RedPhone - Encrypted phone calls
https://play.google.com/store/apps/d...redphone&hl=en

----------------------------

TextSecure - Encrypted texting
https://play.google.com/store/apps/d...ecuresms&hl=en

----------------------------

VPN - Encrypted internet surfing (pay with Bitcoin, they encourage using an anonymous e-mail address)
https://www.privateinternetaccess.com/pages/buy-vpn/

http://cryptohippie.com/ VPN
http://rayservers.com/ VPN, super-secure encrypted laptops, consulting, secure online gold currencies.
* thanks helmuth_hubener

----------------------------

Tor - Another level of surfing security with additional access to encrypted .onion sites
https://www.torproject.org/

----------------------------

TorMail - Encrypted e-mail (needs Tor)
http://tormail.org/

MEGA E-Mail - Encrypted e-mail without needing Tor (coming soon)

----------------------------

TrueCrypt - Encrypt your files and drives
http://www.truecrypt.org/

----------------------------

MEGA - Encrypted cloud storage
https://mega.co.nz/

----------------------------

Bitmessage - Encrypted messaging system
https://bitmessage.org/wiki/Main_Page

----------------------------

TorChat - Encrypted IM chat
https://github.com/prof7bit/TorChat/wiki

----------------------------

Operating System - Linux (Ubuntu or Mint for beginners)
http://lifehacker.com/5993297/ubuntu...-for-beginners

----------------------------

And finally...

Bitcoin - Encrypted & Decentralized currency with a 21 million limit.  Doubles as an encrypted payment processor for additional value.
https://www.weusecoins.com/en/

-------------------------------------

$#@! you, Government.

----------


## sluggo

> Feel free to add more...
> ---------------------------
> 
> VPN - Encrypted internet surfing (pay with Bitcoin, they encourage using an anonymous e-mail address)
> https://www.privateinternetaccess.com/pages/buy-vpn/
> 
> 
> -------------------------------------
> 
> $#@! you, Government.


I wholeheartedly endorse Privateinternetaccess. Great service at a great price.

----------


## muh_roads

> I wholeheartedly endorse Privateinternetaccess. Great service at a great price.


I agree.  And it is one the fastest VPN's I've come across.  Surprisingly fast.

----------


## EBounding

I heard a conspiracy that TrueCrypt was developed by the NSA to give us a false sense of security. 



I still use it though.  I backup all my stuff in the containers and upload it to dropbox.

----------


## better-dead-than-fed

http://prism-break.org/

----------


## One Man Wolf Pack

> Don't be fooled by the people telling you don't be fooled.  The only way the NSA program is able to work is that most people are fooled into not using encryption because they think "The NSA can break it anyway so why bother?" Well here's why.

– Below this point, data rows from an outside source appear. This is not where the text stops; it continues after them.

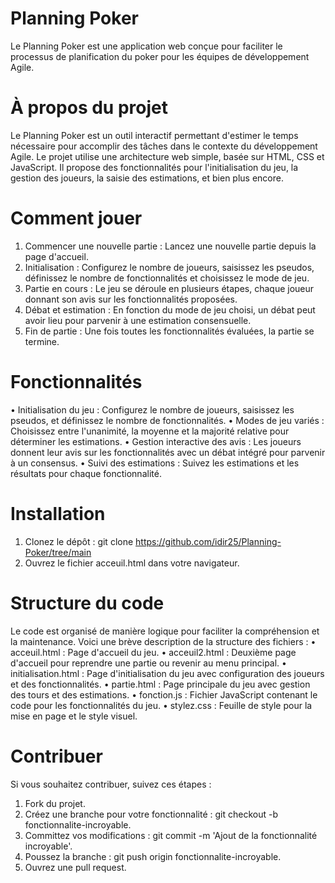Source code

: # Planning Poker
Le Planning Poker est une application web conçue pour faciliter le processus de planification du poker pour les équipes de développement Agile.

# À propos du projet
Le Planning Poker est un outil interactif permettant d'estimer le temps nécessaire pour accomplir des tâches dans le contexte du développement Agile. Le projet utilise une architecture web simple, basée sur HTML, CSS et JavaScript. Il propose des fonctionnalités pour l'initialisation du jeu, la gestion des joueurs, la saisie des estimations, et bien plus encore.

# Comment jouer
 1.	Commencer une nouvelle partie : Lancez une nouvelle partie depuis la page d'accueil.
 2.	Initialisation : Configurez le nombre de joueurs, saisissez les pseudos, définissez le nombre de fonctionnalités et choisissez le mode de jeu.
 3.	Partie en cours : Le jeu se déroule en plusieurs étapes, chaque joueur donnant son avis sur les fonctionnalités proposées.
 4.	Débat et estimation : En fonction du mode de jeu choisi, un débat peut avoir lieu pour parvenir à une estimation consensuelle.
 5.	Fin de partie : Une fois toutes les fonctionnalités évaluées, la partie se termine.

# Fonctionnalités
•	Initialisation du jeu : Configurez le nombre de joueurs, saisissez les pseudos, et définissez le nombre de fonctionnalités.
•	Modes de jeu variés : Choisissez entre l'unanimité, la moyenne et la majorité relative pour déterminer les estimations.
•	Gestion interactive des avis : Les joueurs donnent leur avis sur les fonctionnalités avec un débat intégré pour parvenir à un consensus.
•	Suivi des estimations : Suivez les estimations et les résultats pour chaque fonctionnalité.

# Installation
1.	Clonez le dépôt : git clone https://github.com/idir25/Planning-Poker/tree/main
2.	Ouvrez le fichier acceuil.html dans votre navigateur.
   
# Structure du code
Le code est organisé de manière logique pour faciliter la compréhension et la maintenance. Voici une brève description de la structure des fichiers :
•	acceuil.html : Page d'accueil du jeu.
•	acceuil2.html : Deuxième page d'accueil pour reprendre une partie ou revenir au menu principal.
•	initialisation.html : Page d'initialisation du jeu avec configuration des joueurs et des fonctionnalités.
•	partie.html : Page principale du jeu avec gestion des tours et des estimations.
•	fonction.js : Fichier JavaScript contenant le code pour les fonctionnalités du jeu.
•	stylez.css : Feuille de style pour la mise en page et le style visuel.

# Contribuer
Si vous souhaitez contribuer, suivez ces étapes :
1.	Fork du projet.
2.	Créez une branche pour votre fonctionnalité : git checkout -b fonctionnalite-incroyable.
3.	Committez vos modifications : git commit -m 'Ajout de la fonctionnalité incroyable'.
4.	Poussez la branche : git push origin fonctionnalite-incroyable.
5.	Ouvrez une pull request.
   


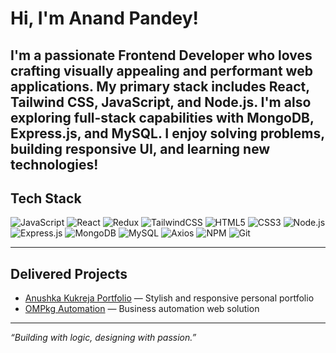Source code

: # Hi, I'm Anand Pandey!

I'm a passionate **Frontend Developer** who loves crafting visually appealing and performant web applications. My primary stack includes **React**, **Tailwind CSS**, **JavaScript**, and **Node.js**. I'm also exploring full-stack capabilities with **MongoDB**, **Express.js**, and **MySQL**. I enjoy solving problems, building responsive UI, and learning new technologies!
---
## Tech Stack
![JavaScript](https://img.shields.io/badge/-JavaScript-black?style=flat-square&logo=javascript)
![React](https://img.shields.io/badge/-React-black?style=flat-square&logo=react)
![Redux](https://img.shields.io/badge/-Redux-black?style=flat-square&logo=redux)
![TailwindCSS](https://img.shields.io/badge/-TailwindCSS-black?style=flat-square&logo=tailwind-css)
![HTML5](https://img.shields.io/badge/-HTML5-black?style=flat-square&logo=html5)
![CSS3](https://img.shields.io/badge/-CSS3-black?style=flat-square&logo=css3)
![Node.js](https://img.shields.io/badge/-Node.js-black?style=flat-square&logo=node.js)
![Express.js](https://img.shields.io/badge/-Express-black?style=flat-square&logo=express)
![MongoDB](https://img.shields.io/badge/-MongoDB-black?style=flat-square&logo=mongodb)
![MySQL](https://img.shields.io/badge/-MySQL-black?style=flat-square&logo=mysql)
![Axios](https://img.shields.io/badge/-Axios-black?style=flat-square&logo=axios)
![NPM](https://img.shields.io/badge/-npm-black?style=flat-square&logo=npm)
![Git](https://img.shields.io/badge/-Git-black?style=flat-square&logo=git)

---
## Delivered Projects
- [Anushka Kukreja Portfolio](https://anushkakukreja.com) — Stylish and responsive personal portfolio  
- [OMPkg Automation](https://ompkgautomation.com) — Business automation web solution  

---
_“Building with logic, designing with passion.”_
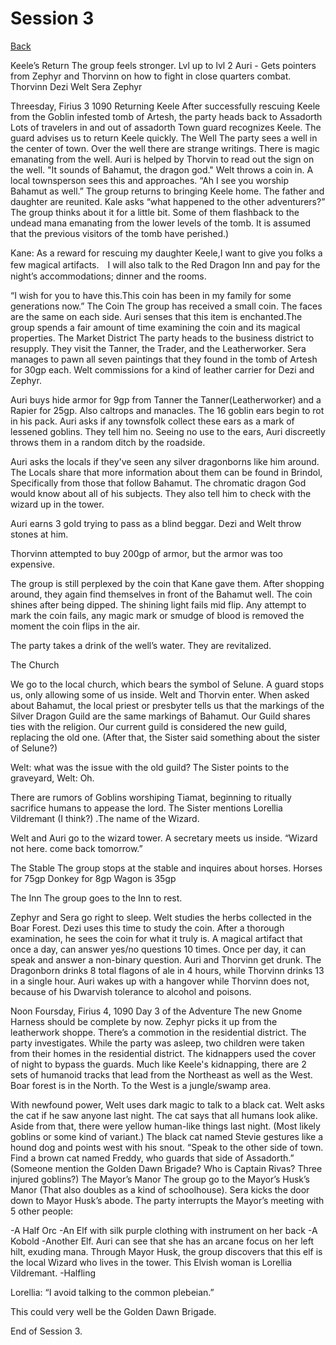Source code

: # Session 3
[Back](ErubounesuWikiMain.md)

 Keele’s Return
The group feels stronger.
Lvl up to lvl 2
Auri - Gets pointers from Zephyr and Thorvinn on how to fight in close quarters combat.
Thorvinn
Dezi
Welt
Sera
Zephyr

Threesday, Firius 3 1090
Returning Keele
After successfully rescuing Keele from the Goblin infested tomb of Artesh, the party heads back to Assadorth
Lots of travelers in and out of assadorth
Town guard recognizes Keele. The guard advises us to return Keele quickly.
The Well
The party sees a well in the center of town. Over the well there are strange writings.
There is magic emanating from the well. Auri is helped by Thorvin to read out the sign on the well. "It sounds of Bahamut, the dragon god."
Welt throws a coin in. A local townsperson sees this and approaches. “Ah I see you worship Bahamut as well.”
The group returns to bringing Keele home. The father and daughter are reunited.
Kale asks “what happened to the other adventurers?”
The group thinks about it for a little bit. Some of them flashback to the undead mana emanating from the lower levels of the tomb. It is assumed that the previous visitors of the tomb have perished.)

Kane: As a reward for rescuing my daughter Keele,I want to give you folks a few magical artifacts.　I will also talk to the Red Dragon Inn and pay for the night’s accommodations; dinner and the rooms.

“I wish for you to have this.This coin has been in my family for some generations now.”
The Coin
The group has received a small coin. The faces are the same on each side. Auri senses that this item is enchanted.The group spends a fair amount of time examining the coin and its magical properties.
The Market District
The party heads to the business district to resupply. They visit the Tanner, the Trader, and the Leatherworker.
Sera manages to pawn all seven paintings that they found in the tomb of Artesh for 30gp each.
Welt commissions for a kind of leather carrier for Dezi and Zephyr.

Auri buys hide armor for 9gp from Tanner the Tanner(Leatherworker) and a Rapier for 25gp. Also caltrops and manacles. The 16 goblin ears begin to rot in his pack. Auri asks if any townsfolk collect these ears as a mark of lessened goblins. They tell him no. Seeing no use to the ears, Auri discreetly throws them in a random ditch by the roadside. 

Auri asks the locals if they've seen any silver dragonborns like him around. The Locals share that more information about them can be found in Brindol, Specifically from those that follow Bahamut. The chromatic dragon God would know about all of his subjects. They also tell him to check with the wizard up in the tower.

Auri earns 3 gold trying to pass as a blind beggar. Dezi and Welt throw stones at him.

Thorvinn attempted to buy 200gp of armor, but the armor was too expensive.

The group is still perplexed by the coin that Kane gave them.
After shopping around, they again find themselves in front of the Bahamut well. The coin shines after being dipped. The shining light fails mid flip. Any attempt to mark the coin fails, any magic mark or smudge of blood is removed the moment the coin flips in the air.

The party takes a drink of the well’s water. They are revitalized.


The Church

We go to the local church, which bears the symbol of Selune. A guard stops us, only allowing some of us inside. Welt and Thorvin enter.
When asked about Bahamut, the local priest or presbyter tells us that the markings of the Silver Dragon Guild are the same markings of Bahamut. Our Guild shares ties with the religion. Our current guild is considered the new guild, replacing the old one. (After that, the Sister said something about the sister of Selune?)

Welt: what was the issue with the old guild?
The Sister points to the graveyard,
Welt: Oh.

There are rumors of Goblins worshiping Tiamat, beginning to ritually sacrifice humans to appease the lord.
The Sister mentions Lorellia Vildremant (I think?) .The name of the Wizard.

Welt and Auri go to the wizard tower. A secretary meets us inside. “Wizard not here. come back tomorrow.”

The Stable
The group stops at the stable and inquires about horses.
Horses for 75gp
Donkey for 8gp
Wagon is 35gp

The Inn
The group goes to the Inn to rest.

Zephyr and Sera go right to sleep.
Welt studies the herbs collected in the Boar Forest.
Dezi uses this time to study the coin. After a thorough examination, he sees the coin for what it truly is. A magical artifact that once a day, can answer yes/no questions 10 times. Once per day, it can speak and answer a non-binary question.
Auri and Thorvinn get drunk. The Dragonborn drinks 8 total flagons of ale in 4 hours, while Thorvinn drinks 13 in a single hour. Auri wakes up with a hangover while Thorvinn does not, because of his Dwarvish tolerance to alcohol and poisons.

Noon Foursday, Firius 4, 1090
Day 3 of the Adventure
The new Gnome Harness should be complete by now. Zephyr picks it up from the leatherwork shoppe. 
There’s a commotion in the residential district. The party investigates.
While the party was asleep, two children were taken from their homes in the residential district. The kidnappers used the cover of night to bypass the guards. Much like Keele's kidnapping, there are 2 sets of humanoid tracks that lead from the Northeast as well as the West. Boar forest is in the North. To the West is a jungle/swamp area.

With newfound power, Welt uses dark magic to talk to a black cat. Welt asks the cat if he saw anyone last night. The cat says that all humans look alike. Aside from that, there were yellow human-like things last night. (Most likely goblins or some kind of variant.)
The black cat named Stevie gestures like a hound dog and points west with his snout.
“Speak to the other side of town. Find a brown cat named Freddy, who guards that side of Assadorth.”
(Someone mention the Golden Dawn Brigade? Who is Captain Rivas? Three injured goblins?)
The Mayor’s Manor
The group go to the Mayor’s Husk’s Manor (That also doubles as a kind of schoolhouse). Sera kicks the door down to Mayor Husk’s abode. The party interrupts the Mayor’s meeting with 5 other people:

-A Half Orc
-An Elf with silk purple clothing with instrument on her back
-A Kobold
-Another Elf. Auri can see that she has an arcane focus on her left hilt, exuding mana. Through Mayor Husk, the group discovers that this elf is the local Wizard who lives in the tower. This Elvish woman is Lorellia Vildremant.
-Halfling

Lorellia: “I avoid talking to the common plebeian.”

This could very well be the Golden Dawn Brigade.

End of Session 3.
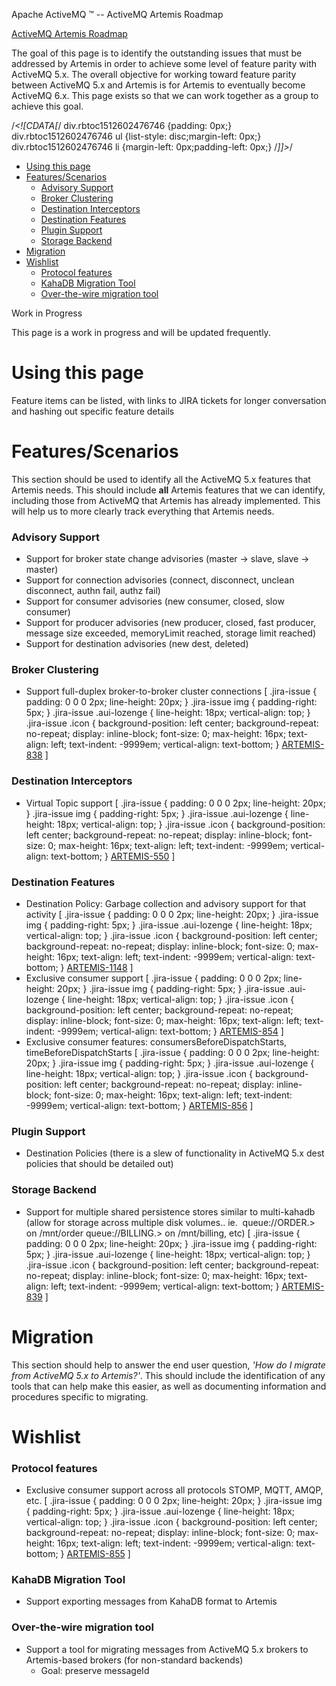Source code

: Apache ActiveMQ ™ -- ActiveMQ Artemis Roadmap 

[ActiveMQ Artemis Roadmap](activemq-artemis-roadmap.html)


The goal of this page is to identify the outstanding issues that must be addressed by Artemis in order to achieve some level of feature parity with ActiveMQ 5.x. The overall objective for working toward feature parity between ActiveMQ 5.x and Artemis is for Artemis to eventually become ActiveMQ 6.x. This page exists so that we can work together as a group to achieve this goal.

/*<!\[CDATA\[*/ div.rbtoc1512602476746 {padding: 0px;} div.rbtoc1512602476746 ul {list-style: disc;margin-left: 0px;} div.rbtoc1512602476746 li {margin-left: 0px;padding-left: 0px;} /*\]\]>*/

*   [Using this page](#ActiveMQArtemisRoadmap-Usingthispage)
*   [Features/Scenarios](#ActiveMQArtemisRoadmap-Features/Scenarios)
    *   [Advisory Support](#ActiveMQArtemisRoadmap-AdvisorySupport)
    *   [Broker Clustering](#ActiveMQArtemisRoadmap-BrokerClustering)
    *   [Destination Interceptors](#ActiveMQArtemisRoadmap-DestinationInterceptors)
    *   [Destination Features](#ActiveMQArtemisRoadmap-DestinationFeatures)
    *   [Plugin Support](#ActiveMQArtemisRoadmap-PluginSupport)
    *   [Storage Backend](#ActiveMQArtemisRoadmap-StorageBackend)
*   [Migration](#ActiveMQArtemisRoadmap-Migration)
*   [Wishlist](#ActiveMQArtemisRoadmap-Wishlist)
    *   [Protocol features](#ActiveMQArtemisRoadmap-Protocolfeatures)
    *   [KahaDB Migration Tool](#ActiveMQArtemisRoadmap-KahaDBMigrationTool)
    *   [Over-the-wire migration tool](#ActiveMQArtemisRoadmap-Over-the-wiremigrationtool)

Work in Progress

This page is a work in progress and will be updated frequently.

Using this page
===============

Feature items can be listed, with links to JIRA tickets for longer conversation and hashing out specific feature details

Features/Scenarios
==================

This section should be used to identify all the ActiveMQ 5.x features that Artemis needs. This should include **all** Artemis features that we can identify, including those from ActiveMQ that Artemis has already implemented. This will help us to more clearly track everything that Artemis needs.

### Advisory Support

*   Support for broker state change advisories (master -> slave, slave -> master)
*   Support for connection advisories (connect, disconnect, unclean disconnect, authn fail, authz fail)
*   Support for consumer advisories (new consumer, closed, slow consumer)
*   Support for producer advisories (new producer, closed, fast producer, message size exceeded, memoryLimit reached, storage limit reached)
*   Support for destination advisories (new dest, deleted)

### Broker Clustering

*   Support full-duplex broker-to-broker cluster connections \[ .jira-issue { padding: 0 0 0 2px; line-height: 20px; } .jira-issue img { padding-right: 5px; } .jira-issue .aui-lozenge { line-height: 18px; vertical-align: top; } .jira-issue .icon { background-position: left center; background-repeat: no-repeat; display: inline-block; font-size: 0; max-height: 16px; text-align: left; text-indent: -9999em; vertical-align: text-bottom; } [ARTEMIS-838](https://issues.apache.org/jira/browse/ARTEMIS-838?src=confmacro) \]

### Destination Interceptors

*   Virtual Topic support \[ .jira-issue { padding: 0 0 0 2px; line-height: 20px; } .jira-issue img { padding-right: 5px; } .jira-issue .aui-lozenge { line-height: 18px; vertical-align: top; } .jira-issue .icon { background-position: left center; background-repeat: no-repeat; display: inline-block; font-size: 0; max-height: 16px; text-align: left; text-indent: -9999em; vertical-align: text-bottom; } [ARTEMIS-550](https://issues.apache.org/jira/browse/ARTEMIS-550?src=confmacro) \]

### Destination Features

*   Destination Policy: Garbage collection and advisory support for that activity \[ .jira-issue { padding: 0 0 0 2px; line-height: 20px; } .jira-issue img { padding-right: 5px; } .jira-issue .aui-lozenge { line-height: 18px; vertical-align: top; } .jira-issue .icon { background-position: left center; background-repeat: no-repeat; display: inline-block; font-size: 0; max-height: 16px; text-align: left; text-indent: -9999em; vertical-align: text-bottom; } [ARTEMIS-1148](https://issues.apache.org/jira/browse/ARTEMIS-1148?src=confmacro) \]
*   Exclusive consumer support \[ .jira-issue { padding: 0 0 0 2px; line-height: 20px; } .jira-issue img { padding-right: 5px; } .jira-issue .aui-lozenge { line-height: 18px; vertical-align: top; } .jira-issue .icon { background-position: left center; background-repeat: no-repeat; display: inline-block; font-size: 0; max-height: 16px; text-align: left; text-indent: -9999em; vertical-align: text-bottom; } [ARTEMIS-854](https://issues.apache.org/jira/browse/ARTEMIS-854?src=confmacro) \]
*   Exclusive consumer features: consumersBeforeDispatchStarts, timeBeforeDispatchStarts \[ .jira-issue { padding: 0 0 0 2px; line-height: 20px; } .jira-issue img { padding-right: 5px; } .jira-issue .aui-lozenge { line-height: 18px; vertical-align: top; } .jira-issue .icon { background-position: left center; background-repeat: no-repeat; display: inline-block; font-size: 0; max-height: 16px; text-align: left; text-indent: -9999em; vertical-align: text-bottom; } [ARTEMIS-856](https://issues.apache.org/jira/browse/ARTEMIS-856?src=confmacro) \]

### Plugin Support

*   Destination Policies (there is a slew of functionality in ActiveMQ 5.x dest policies that should be detailed out)

### Storage Backend

*   Support for multiple shared persistence stores similar to multi-kahadb (allow for storage across multiple disk volumes.. ie.  queue://ORDER.> on /mnt/order queue://BILLING.> on /mnt/billing, etc) \[ .jira-issue { padding: 0 0 0 2px; line-height: 20px; } .jira-issue img { padding-right: 5px; } .jira-issue .aui-lozenge { line-height: 18px; vertical-align: top; } .jira-issue .icon { background-position: left center; background-repeat: no-repeat; display: inline-block; font-size: 0; max-height: 16px; text-align: left; text-indent: -9999em; vertical-align: text-bottom; } [ARTEMIS-839](https://issues.apache.org/jira/browse/ARTEMIS-839?src=confmacro) \]

Migration
=========

This section should help to answer the end user question, _'How do I migrate from ActiveMQ 5.x to Artemis?'_. This should include the identification of any tools that can help make this easier, as well as documenting information and procedures specific to migrating.

Wishlist
========

### Protocol features

*   Exclusive consumer support across all protocols STOMP, MQTT, AMQP, etc. \[ .jira-issue { padding: 0 0 0 2px; line-height: 20px; } .jira-issue img { padding-right: 5px; } .jira-issue .aui-lozenge { line-height: 18px; vertical-align: top; } .jira-issue .icon { background-position: left center; background-repeat: no-repeat; display: inline-block; font-size: 0; max-height: 16px; text-align: left; text-indent: -9999em; vertical-align: text-bottom; } [ARTEMIS-855](https://issues.apache.org/jira/browse/ARTEMIS-855?src=confmacro) \]
    

### KahaDB Migration Tool

*   Support exporting messages from KahaDB format to Artemis

### Over-the-wire migration tool

*   Support a tool for migrating messages from ActiveMQ 5.x brokers to Artemis-based brokers (for non-standard backends)
    *   Goal: preserve messageId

I'm going off the assumption that the NSA has the tech to break even the best encryption.
> 
> Why give them our privacy when we can at least make them work for it?


I'm not saying don't use it, I'm just saying dont expect that your info is safe because you are using it. I am all for making things harder for them hackers, but dont get complacent

----------